Most winemakers intend to create balanced wines. Every wine will have a unique combination of sugar, alcohol, acidity, and tannin (for red wines.)
Winemakers can supplement sugar or alcohol after fermentation by adding sugar or grape juice or additional alcohol, for example, in a fortified wine. Adding water to dilute a wine that is too alcoholic is another way to manipulate a wine.
There is also a mechanical way to reduce or remove alcohol (de-alcoholisation) from a wine by using a spinning column or centrifuge to lightly heat the wine in a process in which alcohol is evaporated. This is how non-alcoholic beer and wines are produced.
In most wine regions, local regulations determine what winemakers can or can’t add to a wine.
Alcohol Measurement Tips to Remember
- Higher sugar accumulation in grapes = higher alcohol.
- Hotter, warmer climates and regions tend to produce wines higher in alcohol.
- More sugar converted into alcohol during fermentation = higher alcohol and drier (less residual sugar) wine.
- Wines with higher tannin levels tend to have higher alcohol to stay in balance.
- The % ABV on the label is not necessarily the % in the wine. It can be within a range.

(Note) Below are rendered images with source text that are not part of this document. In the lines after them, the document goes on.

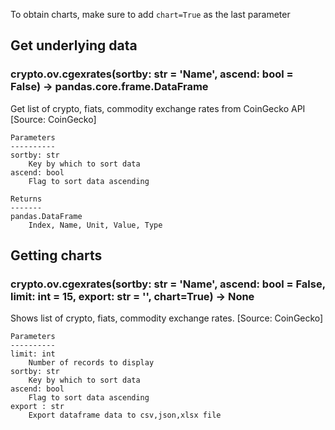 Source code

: To obtain charts, make sure to add `chart=True` as the last parameter

## Get underlying data 
### crypto.ov.cgexrates(sortby: str = 'Name', ascend: bool = False) -> pandas.core.frame.DataFrame

Get list of crypto, fiats, commodity exchange rates from CoinGecko API [Source: CoinGecko]

    Parameters
    ----------
    sortby: str
        Key by which to sort data
    ascend: bool
        Flag to sort data ascending

    Returns
    -------
    pandas.DataFrame
        Index, Name, Unit, Value, Type

## Getting charts 
### crypto.ov.cgexrates(sortby: str = 'Name', ascend: bool = False, limit: int = 15, export: str = '', chart=True) -> None

Shows  list of crypto, fiats, commodity exchange rates. [Source: CoinGecko]

    Parameters
    ----------
    limit: int
        Number of records to display
    sortby: str
        Key by which to sort data
    ascend: bool
        Flag to sort data ascending
    export : str
        Export dataframe data to csv,json,xlsx file
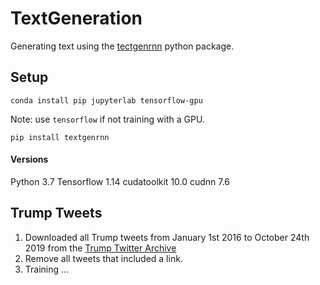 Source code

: # TextGeneration
Generating text using the [tectgenrnn](https://github.com/minimaxir/textgenrnn) python package. 

## Setup
`conda install pip jupyterlab tensorflow-gpu`

Note: use `tensorflow` if not training with a GPU. 

`pip install textgenrnn`

#### Versions
Python 3.7
Tensorflow 1.14
cudatoolkit 10.0
cudnn 7.6

## Trump Tweets
1. Downloaded all Trump tweets from January 1st 2016 to October 24th 2019 from the [Trump Twitter Archive](http://www.trumptwitterarchive.com/)
2. Remove all tweets that included a link. 
3. Training ...

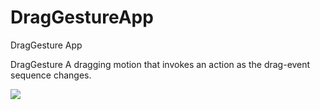 # DragGestureApp
DragGesture App

DragGesture
A dragging motion that invokes an action as the drag-event sequence changes.

![](1.gif)

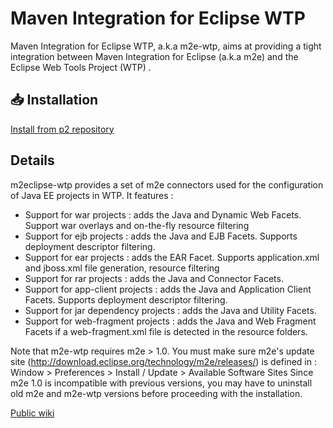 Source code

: Maven Integration for Eclipse WTP
=================================

Maven Integration for Eclipse WTP, a.k.a m2e-wtp, aims at providing a tight integration between Maven Integration for Eclipse (a.k.a m2e) and the Eclipse Web Tools Project (WTP) .

## 📥 Installation

[Install from p2 repository](https://download.eclipse.org/m2e-wtp/releases/latest)

## Details

m2eclipse-wtp provides a set of m2e connectors used for the configuration of Java EE projects in WTP. It features :

* Support for war projects : adds the Java and Dynamic Web Facets. Support war overlays and on-the-fly resource filtering
* Support for ejb projects : adds the Java and EJB Facets. Supports deployment descriptor filtering.
* Support for ear projects : adds the EAR Facet. Supports application.xml and jboss.xml file generation, resource filtering
* Support for rar projects : adds the Java and Connector Facets.
* Support for app-client projects : adds the Java and Application Client Facets. Supports deployment descriptor filtering.
* Support for jar dependency projects : adds the Java and Utility Facets.
* Support for web-fragment projects : adds the Java and Web Fragment Facets if a web-fragment.xml file is detected in the resource folders.

Note that m2e-wtp requires m2e > 1.0. You must make sure m2e's update site (http://download.eclipse.org/technology/m2e/releases/) is defined in :
Window > Preferences > Install / Update > Available Software Sites
Since m2e 1.0 is incompatible with previous versions, you may have to uninstall old m2e and m2e-wtp versions before proceeding with the installation.

[Public wiki](wiki.eclipse.org/M2E-WTP)

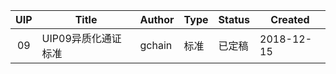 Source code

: | UIP | Title | Author | Type | Status | Created |
|:----:| ---- | ---- | ---- | ---- | ---- |
|09|UIP09异质化通证标准|gchain<br>|标准|已定稿|2018-12-15|


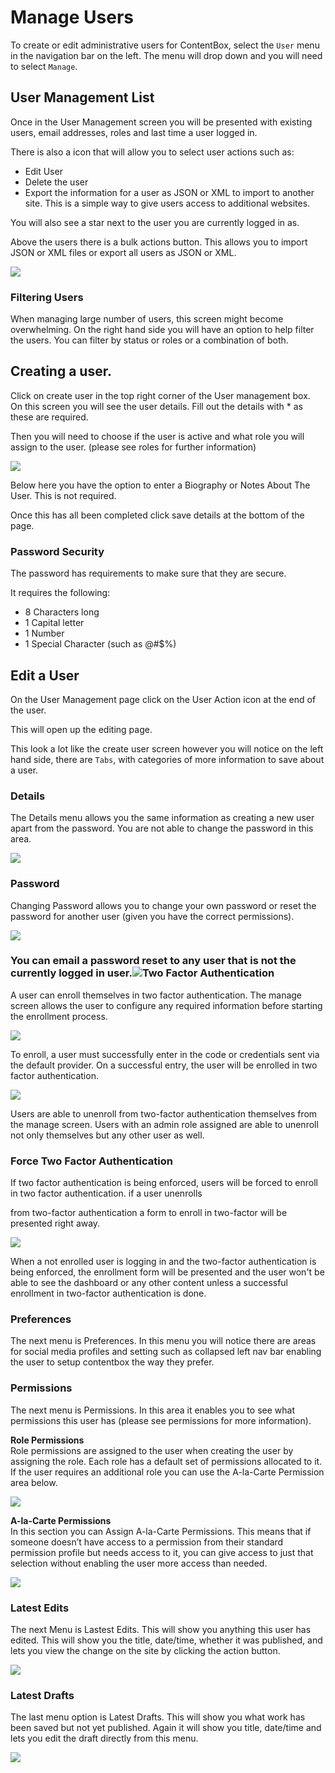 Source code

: # Manage Users

To create or edit administrative users for ContentBox, select the `User` menu in the navigation bar on the left. The menu will drop down and you will need to select `Manage`.

## User Management List

Once in the User Management screen you will be presented with existing users, email addresses, roles and last time a user logged in.

There is also a icon that will allow you to select user actions such as:

* Edit User
* Delete the user 
* Export the information for a user as JSON or XML to import to another site. This is a simple way to give users access to additional websites. 

You will also see a star next to the user you are currently logged in as.

Above the users there is a bulk actions button. This allows you to import JSON or XML files or export all users as JSON or XML.

![](/assets/Screenshot1.png)

### Filtering Users

When managing large number of users, this screen might become overwhelming. On the right hand side you will have an option to help filter the users. You can filter by status or roles or a combination of both.

## Creating a user.

Click on create user in the top right corner of the User management box.  
On this screen you will see the user details.  Fill out the details with \* as these are required.

Then you will need to choose if the user is active and what role you will assign to the user. \(please see roles for further information\)

![](/assets/Screenshot2.png)

Below here you have the option to enter a Biography or Notes About The User. This is not required.

Once this has all been completed click save details at the bottom of the page.

### Password Security

The password has requirements to make sure that they are secure.

It requires the following:

* 8 Characters long
* 1 Capital letter
* 1 Number
* 1 Special Character \(such as @\#$%\)

## Edit a User

On the User Management page click on the User Action icon at the end of the user.

This will open up the editing page.

This look a lot like the create user screen however you will notice on the left hand side, there are `Tabs`, with categories of more information to save about a user.

### Details

The Details menu allows you the same information as creating a new user apart from the password. You are not able to change the password in this area.

![](/assets/edit_user_details.png)

### Password

Changing Password allows you to change your own password or reset the password for another user \(given you have the correct permissions\).

![](/assets/change_password.png)

### You can email a password reset to any user that is not the currently logged in user.![](/assets/reset_password.png)Two Factor Authentication

A user can enroll themselves in two factor authentication.  The manage screen allows the user to configure any required information before starting the enrollment process.

![](/assets/two_factor_enroll.png)

To enroll, a user must successfully enter in the code or credentials sent via the default provider.  On a successful entry, the user will be enrolled in two factor authentication.

![](/assets/enrollment_screen.png)

Users are able to unenroll from two-factor authentication themselves from the manage screen. Users with an admin role assigned are able to unenroll not only themselves but any other user as well.



### Force Two Factor Authentication

If two factor authentication is being enforced, users will be forced to enroll in two factor authentication. if a user unenrolls

from two-factor authentication a form to enroll in two-factor will be presented right away.

![](/assets/force_two_factor.png) 



When a not enrolled user is logging in and the two-factor authentication is being enforced, the enrollment form will be presented and the user won't be able to see the dashboard or any other content unless a successful enrollment in two-factor authentication is done.

### Preferences

The next menu is Preferences. In this menu you will notice there are areas for social media profiles and setting such as collapsed left nav bar enabling the user to setup contentbox the way they prefer.

### Permissions

The next menu is Permissions. In this area it enables you to see what permissions this user has \(please see permissions for more information\).

**Role Permissions**  
Role permissions are assigned to the user  when creating the user by assigning the role. Each role has a default set of permissions allocated to it. If the user requires an additional role you can use the A-la-Carte Permission area below.

![](/assets/screenshot5.png)

**A-la-Carte Permissions**  
In this section you can Assign A-la-Carte Permissions. This means that if someone doesn’t have access to a permission from their standard permission profile but needs access to it, you can give access to just that selection without enabling the user more access than needed.

![](/assets/Screenshot6.png)

### Latest Edits

The next Menu is Lastest Edits. This will show you anything this user has edited. This will show you the title, date/time, whether it was published, and lets you view the change on the site by clicking the action button.

![](/assets/Screenshot7.png)

### Latest Drafts

The last menu option is Latest Drafts. This will show you what work has been saved but not yet published. Again it will show you title, date/time and lets you edit the draft directly from this menu.

![](/assets/Screenshot8.png)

- Alcohol levels don’t change after wine is bottled (unless the wine is flawed and re-ferments in bottle due to some residual sugar)
- Serving temperatures impact the sense of alcohol in the mouth: colder temperatures will mute the sensation of alcohol and make the wine taste “cooler” and less “hot” in the mouth and throat.
- When wine is heated during cooking, the alcohol is reduced.